> _DATA PROVIDED_:
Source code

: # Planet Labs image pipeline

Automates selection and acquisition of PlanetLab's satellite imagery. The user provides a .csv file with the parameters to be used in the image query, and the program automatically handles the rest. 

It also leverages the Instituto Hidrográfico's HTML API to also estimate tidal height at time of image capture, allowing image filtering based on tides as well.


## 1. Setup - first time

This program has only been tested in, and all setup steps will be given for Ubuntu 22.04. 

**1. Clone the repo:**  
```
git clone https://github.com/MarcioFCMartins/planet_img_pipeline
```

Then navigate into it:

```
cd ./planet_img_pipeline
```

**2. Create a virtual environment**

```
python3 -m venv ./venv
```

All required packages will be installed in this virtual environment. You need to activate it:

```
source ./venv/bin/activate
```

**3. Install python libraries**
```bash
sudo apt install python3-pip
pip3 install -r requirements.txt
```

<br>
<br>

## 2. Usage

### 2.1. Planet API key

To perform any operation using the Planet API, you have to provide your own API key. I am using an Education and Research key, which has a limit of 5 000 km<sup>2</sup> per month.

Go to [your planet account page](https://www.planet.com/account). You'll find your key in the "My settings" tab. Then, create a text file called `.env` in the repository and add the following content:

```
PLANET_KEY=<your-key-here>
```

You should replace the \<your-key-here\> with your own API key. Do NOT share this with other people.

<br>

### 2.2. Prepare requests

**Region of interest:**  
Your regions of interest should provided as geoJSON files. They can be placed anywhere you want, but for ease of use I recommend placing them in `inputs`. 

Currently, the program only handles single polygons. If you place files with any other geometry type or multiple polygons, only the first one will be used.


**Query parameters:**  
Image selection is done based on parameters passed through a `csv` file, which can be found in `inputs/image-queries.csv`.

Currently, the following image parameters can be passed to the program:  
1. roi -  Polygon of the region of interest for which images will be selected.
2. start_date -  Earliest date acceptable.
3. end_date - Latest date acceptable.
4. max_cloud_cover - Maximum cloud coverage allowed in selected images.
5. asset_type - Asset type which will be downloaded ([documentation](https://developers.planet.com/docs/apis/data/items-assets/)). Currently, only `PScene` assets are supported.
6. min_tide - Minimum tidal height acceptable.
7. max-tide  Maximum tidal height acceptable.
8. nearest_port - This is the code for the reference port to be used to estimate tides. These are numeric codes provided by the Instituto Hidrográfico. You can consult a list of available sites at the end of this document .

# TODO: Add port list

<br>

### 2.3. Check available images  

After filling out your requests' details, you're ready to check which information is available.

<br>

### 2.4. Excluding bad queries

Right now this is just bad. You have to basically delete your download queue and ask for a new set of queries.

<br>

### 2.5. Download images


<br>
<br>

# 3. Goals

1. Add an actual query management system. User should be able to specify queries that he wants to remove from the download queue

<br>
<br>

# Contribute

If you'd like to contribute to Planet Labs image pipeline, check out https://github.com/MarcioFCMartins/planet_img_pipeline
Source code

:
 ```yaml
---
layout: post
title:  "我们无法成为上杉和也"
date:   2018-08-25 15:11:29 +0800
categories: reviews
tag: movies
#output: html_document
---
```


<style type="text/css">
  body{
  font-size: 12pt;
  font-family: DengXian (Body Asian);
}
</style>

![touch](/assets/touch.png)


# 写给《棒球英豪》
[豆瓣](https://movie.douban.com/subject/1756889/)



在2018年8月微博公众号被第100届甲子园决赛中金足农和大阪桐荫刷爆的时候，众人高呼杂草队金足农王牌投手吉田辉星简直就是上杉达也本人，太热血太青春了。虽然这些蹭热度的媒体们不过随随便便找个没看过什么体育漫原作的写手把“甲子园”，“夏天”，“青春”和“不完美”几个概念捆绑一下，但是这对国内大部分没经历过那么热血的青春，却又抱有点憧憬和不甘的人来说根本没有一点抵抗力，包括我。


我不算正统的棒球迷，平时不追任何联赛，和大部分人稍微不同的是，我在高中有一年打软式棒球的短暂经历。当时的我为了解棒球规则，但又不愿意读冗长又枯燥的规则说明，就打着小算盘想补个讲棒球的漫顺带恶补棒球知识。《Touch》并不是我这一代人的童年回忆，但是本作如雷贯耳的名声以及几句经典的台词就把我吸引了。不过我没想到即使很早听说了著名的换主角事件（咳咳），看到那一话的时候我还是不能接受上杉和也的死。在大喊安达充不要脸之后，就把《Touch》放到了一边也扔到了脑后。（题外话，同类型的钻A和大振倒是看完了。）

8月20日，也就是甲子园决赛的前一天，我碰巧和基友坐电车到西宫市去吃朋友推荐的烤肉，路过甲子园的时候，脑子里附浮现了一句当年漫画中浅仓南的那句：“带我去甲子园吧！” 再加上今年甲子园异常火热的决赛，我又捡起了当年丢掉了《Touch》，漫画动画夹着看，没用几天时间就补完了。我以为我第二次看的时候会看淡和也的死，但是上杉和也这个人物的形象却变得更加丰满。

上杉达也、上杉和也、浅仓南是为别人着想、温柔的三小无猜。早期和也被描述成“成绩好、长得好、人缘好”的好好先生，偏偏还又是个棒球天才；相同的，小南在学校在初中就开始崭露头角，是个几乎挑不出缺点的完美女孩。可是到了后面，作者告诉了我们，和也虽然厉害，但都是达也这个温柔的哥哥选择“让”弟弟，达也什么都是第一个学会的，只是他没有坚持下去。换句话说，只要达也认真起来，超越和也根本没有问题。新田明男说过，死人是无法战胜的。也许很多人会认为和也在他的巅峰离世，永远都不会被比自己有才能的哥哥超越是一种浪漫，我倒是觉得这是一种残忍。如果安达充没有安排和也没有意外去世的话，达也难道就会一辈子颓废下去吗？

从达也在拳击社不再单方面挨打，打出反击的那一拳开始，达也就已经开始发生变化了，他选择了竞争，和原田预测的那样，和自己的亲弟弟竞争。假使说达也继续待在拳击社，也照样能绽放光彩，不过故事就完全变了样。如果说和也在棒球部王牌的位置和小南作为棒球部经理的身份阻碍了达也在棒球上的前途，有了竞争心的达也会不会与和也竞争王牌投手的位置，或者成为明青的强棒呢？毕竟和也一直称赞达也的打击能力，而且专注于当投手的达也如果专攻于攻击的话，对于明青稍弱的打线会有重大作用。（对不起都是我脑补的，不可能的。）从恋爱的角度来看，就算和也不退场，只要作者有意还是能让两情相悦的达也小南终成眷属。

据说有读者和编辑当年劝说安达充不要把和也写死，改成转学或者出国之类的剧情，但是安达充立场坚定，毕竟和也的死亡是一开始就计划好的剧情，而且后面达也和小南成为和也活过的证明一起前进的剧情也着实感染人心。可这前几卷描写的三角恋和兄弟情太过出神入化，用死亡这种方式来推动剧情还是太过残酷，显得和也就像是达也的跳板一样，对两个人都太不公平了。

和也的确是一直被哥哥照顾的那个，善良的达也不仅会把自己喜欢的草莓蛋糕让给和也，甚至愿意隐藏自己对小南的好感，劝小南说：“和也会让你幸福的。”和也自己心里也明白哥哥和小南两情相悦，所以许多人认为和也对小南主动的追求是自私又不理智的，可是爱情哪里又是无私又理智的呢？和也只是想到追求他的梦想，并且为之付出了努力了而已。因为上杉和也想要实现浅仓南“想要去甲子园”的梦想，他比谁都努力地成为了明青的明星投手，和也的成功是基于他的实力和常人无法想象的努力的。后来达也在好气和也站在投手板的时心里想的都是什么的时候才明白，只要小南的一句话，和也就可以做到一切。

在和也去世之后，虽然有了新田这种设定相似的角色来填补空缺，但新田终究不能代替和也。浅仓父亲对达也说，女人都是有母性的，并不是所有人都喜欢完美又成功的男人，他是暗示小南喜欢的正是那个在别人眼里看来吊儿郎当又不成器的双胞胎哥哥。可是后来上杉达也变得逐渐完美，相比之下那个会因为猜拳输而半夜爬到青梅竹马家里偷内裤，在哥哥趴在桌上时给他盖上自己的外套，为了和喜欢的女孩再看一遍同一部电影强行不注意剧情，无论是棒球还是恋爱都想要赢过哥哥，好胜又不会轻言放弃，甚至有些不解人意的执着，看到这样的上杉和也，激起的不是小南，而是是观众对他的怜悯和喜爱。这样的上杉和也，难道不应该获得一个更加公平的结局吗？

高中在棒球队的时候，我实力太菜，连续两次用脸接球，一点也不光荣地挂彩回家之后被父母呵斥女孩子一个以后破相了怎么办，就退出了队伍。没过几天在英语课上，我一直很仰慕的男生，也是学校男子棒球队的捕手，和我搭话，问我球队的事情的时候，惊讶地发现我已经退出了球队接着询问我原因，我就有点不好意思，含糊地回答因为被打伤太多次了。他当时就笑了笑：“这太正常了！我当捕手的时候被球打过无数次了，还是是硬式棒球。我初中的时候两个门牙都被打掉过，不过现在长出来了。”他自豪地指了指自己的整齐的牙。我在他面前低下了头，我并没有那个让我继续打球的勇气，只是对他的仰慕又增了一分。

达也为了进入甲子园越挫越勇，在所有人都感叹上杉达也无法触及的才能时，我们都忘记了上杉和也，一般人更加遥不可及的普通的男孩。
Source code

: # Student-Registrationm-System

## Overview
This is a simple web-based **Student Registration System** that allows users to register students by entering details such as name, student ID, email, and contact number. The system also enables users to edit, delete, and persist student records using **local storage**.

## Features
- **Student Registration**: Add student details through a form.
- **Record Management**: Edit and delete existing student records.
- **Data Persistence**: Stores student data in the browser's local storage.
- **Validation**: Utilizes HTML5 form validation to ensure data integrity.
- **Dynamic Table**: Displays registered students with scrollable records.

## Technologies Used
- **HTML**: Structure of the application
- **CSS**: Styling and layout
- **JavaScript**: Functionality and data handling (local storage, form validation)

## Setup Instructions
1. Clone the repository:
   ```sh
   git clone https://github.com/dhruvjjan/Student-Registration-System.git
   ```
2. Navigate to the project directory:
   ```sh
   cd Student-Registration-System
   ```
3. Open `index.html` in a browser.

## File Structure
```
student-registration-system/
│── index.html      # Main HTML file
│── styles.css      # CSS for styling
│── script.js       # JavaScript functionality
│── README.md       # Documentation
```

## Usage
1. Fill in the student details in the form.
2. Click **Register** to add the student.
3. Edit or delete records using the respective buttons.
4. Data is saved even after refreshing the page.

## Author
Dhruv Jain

> _WHAT YOU SHOULD DO_:
Where a line of the entries holds the string "inputs", include it in the count, and give only the final number.

> _WRITTEN SOLUTION_:
2